§ The problem
Return all of the entries word for word, but omit the pictures they contain.

*** Dataset content ***

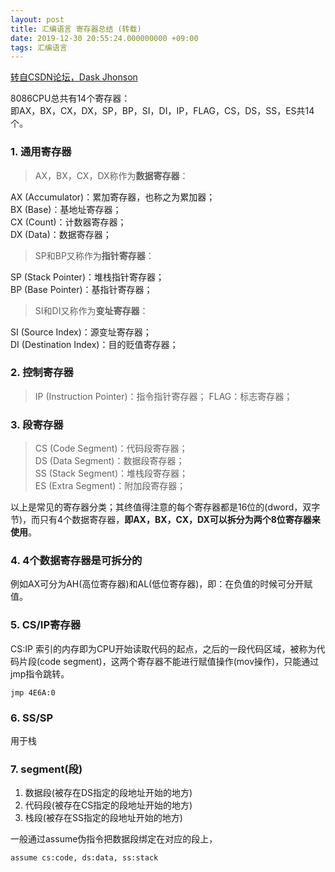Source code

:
 ```yaml
---
layout: post
title: 汇编语言 寄存器总结 (转载)
date: 2019-12-30 20:55:24.000000000 +09:00
tags: 汇编语言
---
```

[转自CSDN论坛，Dask Jhonson](https://blog.csdn.net/qq_41115702/article/details/82763383)

8086CPU总共有14个寄存器：<br>
即AX，BX，CX，DX，SP，BP，SI，DI，IP，FLAG，CS，DS，SS，ES共14个。

### 1. 通用寄存器

> AX，BX，CX，DX称作为**数据寄存器**：

AX (Accumulator)：累加寄存器，也称之为累加器；<br>
BX (Base)：基地址寄存器；<Br>
CX (Count)：计数器寄存器；<br>
DX (Data)：数据寄存器；

> SP和BP又称作为**指针寄存器**：

SP (Stack Pointer)：堆栈指针寄存器；<br>
BP (Base Pointer)：基指针寄存器；<br>

> SI和DI又称作为**变址寄存器**：

SI (Source Index)：源变址寄存器；<br>
DI (Destination Index)：目的贬值寄存器；

### 2. 控制寄存器

> IP (Instruction Pointer)：指令指针寄存器；
> FLAG：标志寄存器；

### 3. 段寄存器

> CS (Code Segment)：代码段寄存器；<br>
> DS (Data Segment)：数据段寄存器；<br>
> SS (Stack Segment)：堆栈段寄存器；<br>
> ES (Extra Segment)：附加段寄存器；

以上是常见的寄存器分类；其终值得注意的每个寄存器都是16位的(dword，双字节)，而只有4个数据寄存器，**即AX，BX，CX，DX可以拆分为两个8位寄存器来使用**。

### 4. 4个数据寄存器是可拆分的

例如AX可分为AH(高位寄存器)和AL(低位寄存器)，即：在负值的时候可分开赋值。


### 5. CS/IP寄存器

CS:IP 索引的内存即为CPU开始读取代码的起点，之后的一段代码区域，被称为代码片段(code segment)，这两个寄存器不能进行赋值操作(mov操作)，只能通过jmp指令跳转。

```x86asm
jmp 4E6A:0
```

### 6. SS/SP

用于栈

### 7. segment(段)

1. 数据段(被存在DS指定的段地址开始的地方)
2. 代码段(被存在CS指定的段地址开始的地方)
3. 栈段(被存在SS指定的段地址开始的地方)

一般通过assume伪指令把数据段绑定在对应的段上，

```x86asm
assume cs:code, ds:data, ss:stack
```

*** End of Dataset content ***

§ Your response
Source code

:
 ```yaml
---
layout: post
title: 汇编语言 寄存器总结 (转载)
date: 2019-12-30 20:55:24.000000000 +09:00
tags: 汇编语言
---
```

[转自CSDN论坛，Dask Jhonson](https://blog.csdn.net/qq_41115702/article/details/82763383)

8086CPU总共有14个寄存器：<br>
即AX，BX，CX，DX，SP，BP，SI，DI，IP，FLAG，CS，DS，SS，ES共14个。

### 1. 通用寄存器

> AX，BX，CX，DX称作为**数据寄存器**：

AX (Accumulator)：累加寄存器，也称之为累加器；<br>
BX (Base)：基地址寄存器；<Br>
CX (Count)：计数器寄存器；<br>
DX (Data)：数据寄存器；

> SP和BP又称作为**指针寄存器**：

SP (Stack Pointer)：堆栈指针寄存器；<br>
BP (Base Pointer)：基指针寄存器；<br>

> SI和DI又称作为**变址寄存器**：

SI (Source Index)：源变址寄存器；<br>
DI (Destination Index)：目的贬值寄存器；

### 2. 控制寄存器

> IP (Instruction Pointer)：指令指针寄存器；
> FLAG：标志寄存器；

### 3. 段寄存器

> CS (Code Segment)：代码段寄存器；<br>
> DS (Data Segment)：数据段寄存器；<br>
> SS (Stack Segment)：堆栈段寄存器；<br>
> ES (Extra Segment)：附加段寄存器；

以上是常见的寄存器分类；其终值得注意的每个寄存器都是16位的(dword，双字节)，而只有4个数据寄存器，**即AX，BX，CX，DX可以拆分为两个8位寄存器来使用**。

### 4. 4个数据寄存器是可拆分的

例如AX可分为AH(高位寄存器)和AL(低位寄存器)，即：在负值的时候可分开赋值。


### 5. CS/IP寄存器

CS:IP 索引的内存即为CPU开始读取代码的起点，之后的一段代码区域，被称为代码片段(code segment)，这两个寄存器不能进行赋值操作(mov操作)，只能通过jmp指令跳转。

```x86asm
jmp 4E6A:0
```

### 6. SS/SP

用于栈

### 7. segment(段)

1. 数据段(被存在DS指定的段地址开始的地方)
2. 代码段(被存在CS指定的段地址开始的地方)
3. 栈段(被存在SS指定的段地址开始的地方)

一般通过assume伪指令把数据段绑定在对应的段上，

```x86asm
assume cs:code, ds:data, ss:stack
```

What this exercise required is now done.